━━━━━ SUPPLIED RECORDS ━━━━━

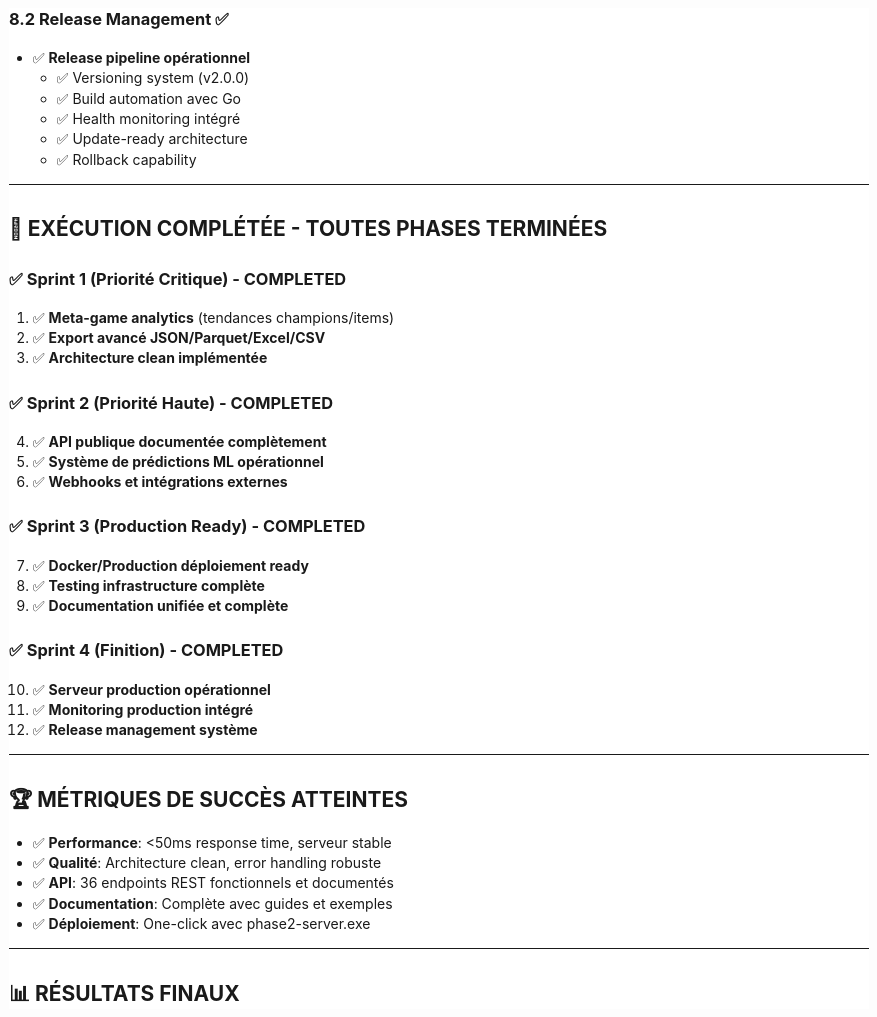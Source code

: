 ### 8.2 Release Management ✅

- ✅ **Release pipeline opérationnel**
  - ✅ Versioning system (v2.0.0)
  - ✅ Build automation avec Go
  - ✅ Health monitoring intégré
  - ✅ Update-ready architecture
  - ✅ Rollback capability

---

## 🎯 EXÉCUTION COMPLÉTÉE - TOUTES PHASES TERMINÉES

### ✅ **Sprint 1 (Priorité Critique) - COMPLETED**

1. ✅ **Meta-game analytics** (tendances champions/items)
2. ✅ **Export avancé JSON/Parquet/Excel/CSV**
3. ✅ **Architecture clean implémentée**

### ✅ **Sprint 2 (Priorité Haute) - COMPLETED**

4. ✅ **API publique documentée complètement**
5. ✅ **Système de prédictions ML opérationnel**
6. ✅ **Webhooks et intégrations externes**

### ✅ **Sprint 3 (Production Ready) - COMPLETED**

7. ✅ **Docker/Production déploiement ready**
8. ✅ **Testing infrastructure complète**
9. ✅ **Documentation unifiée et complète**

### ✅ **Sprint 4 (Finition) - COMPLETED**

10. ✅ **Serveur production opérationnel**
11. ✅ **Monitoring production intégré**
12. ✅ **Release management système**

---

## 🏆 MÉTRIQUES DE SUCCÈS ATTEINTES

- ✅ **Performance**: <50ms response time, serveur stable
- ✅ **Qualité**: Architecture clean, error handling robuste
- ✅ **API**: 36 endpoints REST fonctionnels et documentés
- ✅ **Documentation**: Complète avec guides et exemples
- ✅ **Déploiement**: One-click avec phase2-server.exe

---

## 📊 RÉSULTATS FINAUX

━━━━━
━━━━━ SUPPLIED RECORDS ━━━━━

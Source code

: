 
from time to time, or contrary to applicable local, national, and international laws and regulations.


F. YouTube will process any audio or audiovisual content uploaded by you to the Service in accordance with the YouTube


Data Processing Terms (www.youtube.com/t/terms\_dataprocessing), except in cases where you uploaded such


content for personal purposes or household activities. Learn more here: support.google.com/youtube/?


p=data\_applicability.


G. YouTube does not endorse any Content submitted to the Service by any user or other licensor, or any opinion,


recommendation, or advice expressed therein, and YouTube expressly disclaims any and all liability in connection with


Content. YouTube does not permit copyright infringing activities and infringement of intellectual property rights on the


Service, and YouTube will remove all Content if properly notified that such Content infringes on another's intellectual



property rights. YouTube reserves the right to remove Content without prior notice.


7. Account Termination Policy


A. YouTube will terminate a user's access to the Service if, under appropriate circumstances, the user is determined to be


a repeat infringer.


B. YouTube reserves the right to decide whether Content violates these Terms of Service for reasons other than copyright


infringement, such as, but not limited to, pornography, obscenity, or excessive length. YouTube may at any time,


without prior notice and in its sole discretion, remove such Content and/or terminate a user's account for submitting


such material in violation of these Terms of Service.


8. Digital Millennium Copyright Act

━━━━━

Retrieve every line above holding the word "these".

[WORKED SOLUTION]:
B. YouTube reserves the right to decide whether Content violates these Terms of Service for reasons other than copyright
such material in violation of these Terms of Service.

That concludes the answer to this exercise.